*EXERCISE INSTRUCTIONS:* Start with the first line of the data and end with the line that holds "The extent and"; write out each one exactly.

=== Section Start ===

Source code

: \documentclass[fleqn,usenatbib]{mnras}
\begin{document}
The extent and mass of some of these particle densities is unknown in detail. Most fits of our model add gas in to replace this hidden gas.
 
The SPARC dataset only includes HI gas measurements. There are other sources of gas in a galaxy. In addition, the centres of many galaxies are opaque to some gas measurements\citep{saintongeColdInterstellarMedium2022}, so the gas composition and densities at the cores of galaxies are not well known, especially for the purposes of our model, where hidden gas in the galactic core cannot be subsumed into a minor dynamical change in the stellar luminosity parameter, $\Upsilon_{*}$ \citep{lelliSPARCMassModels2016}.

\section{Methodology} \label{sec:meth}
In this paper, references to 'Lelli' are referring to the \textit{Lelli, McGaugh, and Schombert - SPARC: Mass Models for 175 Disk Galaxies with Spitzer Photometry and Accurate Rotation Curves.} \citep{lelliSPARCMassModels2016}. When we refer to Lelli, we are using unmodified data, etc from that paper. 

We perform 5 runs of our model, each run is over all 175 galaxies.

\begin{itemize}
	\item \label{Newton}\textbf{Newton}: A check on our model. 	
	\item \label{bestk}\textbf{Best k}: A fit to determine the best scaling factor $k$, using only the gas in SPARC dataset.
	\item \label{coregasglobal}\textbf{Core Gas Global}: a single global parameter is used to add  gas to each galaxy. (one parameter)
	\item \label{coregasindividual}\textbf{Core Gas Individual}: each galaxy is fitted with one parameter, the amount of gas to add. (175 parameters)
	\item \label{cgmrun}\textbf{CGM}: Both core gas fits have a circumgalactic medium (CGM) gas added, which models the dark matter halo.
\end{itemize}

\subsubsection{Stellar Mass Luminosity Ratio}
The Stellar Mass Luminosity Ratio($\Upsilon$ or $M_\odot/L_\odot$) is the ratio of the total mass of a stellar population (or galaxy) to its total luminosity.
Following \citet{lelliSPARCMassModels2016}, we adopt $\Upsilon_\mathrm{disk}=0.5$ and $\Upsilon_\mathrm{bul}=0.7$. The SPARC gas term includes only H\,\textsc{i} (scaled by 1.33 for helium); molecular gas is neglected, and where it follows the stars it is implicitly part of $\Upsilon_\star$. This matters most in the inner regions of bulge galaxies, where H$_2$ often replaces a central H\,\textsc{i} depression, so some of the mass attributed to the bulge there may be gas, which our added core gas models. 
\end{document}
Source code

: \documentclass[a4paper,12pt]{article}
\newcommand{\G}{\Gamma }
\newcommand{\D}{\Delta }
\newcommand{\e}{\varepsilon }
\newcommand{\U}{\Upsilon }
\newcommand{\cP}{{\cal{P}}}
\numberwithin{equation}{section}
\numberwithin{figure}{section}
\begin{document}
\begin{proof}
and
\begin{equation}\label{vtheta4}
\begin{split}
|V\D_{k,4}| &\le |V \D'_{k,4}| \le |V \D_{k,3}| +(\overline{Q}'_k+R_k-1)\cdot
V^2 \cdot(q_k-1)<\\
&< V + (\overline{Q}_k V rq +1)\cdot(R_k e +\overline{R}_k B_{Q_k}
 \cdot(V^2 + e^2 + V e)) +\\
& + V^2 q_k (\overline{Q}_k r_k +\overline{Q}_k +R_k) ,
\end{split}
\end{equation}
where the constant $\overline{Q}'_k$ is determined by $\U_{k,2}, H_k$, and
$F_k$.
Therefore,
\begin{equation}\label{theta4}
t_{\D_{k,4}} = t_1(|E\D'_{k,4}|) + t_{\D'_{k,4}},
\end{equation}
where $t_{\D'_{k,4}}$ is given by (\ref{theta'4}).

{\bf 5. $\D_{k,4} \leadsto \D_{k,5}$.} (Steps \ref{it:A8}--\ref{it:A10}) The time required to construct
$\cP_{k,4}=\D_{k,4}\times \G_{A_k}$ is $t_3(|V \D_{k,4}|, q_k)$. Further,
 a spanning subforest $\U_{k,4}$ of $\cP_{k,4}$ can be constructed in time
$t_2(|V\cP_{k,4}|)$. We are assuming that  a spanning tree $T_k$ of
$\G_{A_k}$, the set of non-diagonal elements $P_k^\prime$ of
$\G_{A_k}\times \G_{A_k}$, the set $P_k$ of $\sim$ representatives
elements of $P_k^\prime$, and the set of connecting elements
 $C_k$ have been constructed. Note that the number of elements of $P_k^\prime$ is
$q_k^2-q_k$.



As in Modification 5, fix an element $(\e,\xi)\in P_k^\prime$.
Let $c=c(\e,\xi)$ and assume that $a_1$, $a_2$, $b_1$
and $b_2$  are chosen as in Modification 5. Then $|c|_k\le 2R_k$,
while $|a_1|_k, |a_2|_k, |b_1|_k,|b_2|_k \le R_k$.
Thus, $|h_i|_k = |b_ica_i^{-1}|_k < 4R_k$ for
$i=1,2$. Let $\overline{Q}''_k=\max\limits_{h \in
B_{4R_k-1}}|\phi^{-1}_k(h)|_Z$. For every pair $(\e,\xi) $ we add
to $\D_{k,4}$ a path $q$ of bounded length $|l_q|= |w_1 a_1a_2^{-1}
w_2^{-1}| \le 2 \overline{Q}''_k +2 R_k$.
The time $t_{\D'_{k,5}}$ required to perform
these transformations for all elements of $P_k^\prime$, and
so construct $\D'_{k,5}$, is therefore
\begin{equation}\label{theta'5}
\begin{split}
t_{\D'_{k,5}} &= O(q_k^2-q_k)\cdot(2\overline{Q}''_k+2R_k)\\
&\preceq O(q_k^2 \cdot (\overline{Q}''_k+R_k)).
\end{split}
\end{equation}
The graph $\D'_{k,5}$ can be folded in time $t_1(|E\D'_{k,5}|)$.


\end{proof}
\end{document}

=== Section End ===

*TASK OUTPUT:*
Source code

: \documentclass[fleqn,usenatbib]{mnras}
\begin{document}
The extent and mass of some of these particle densities is unknown in detail. Most fits of our model add gas in to replace this hidden gas.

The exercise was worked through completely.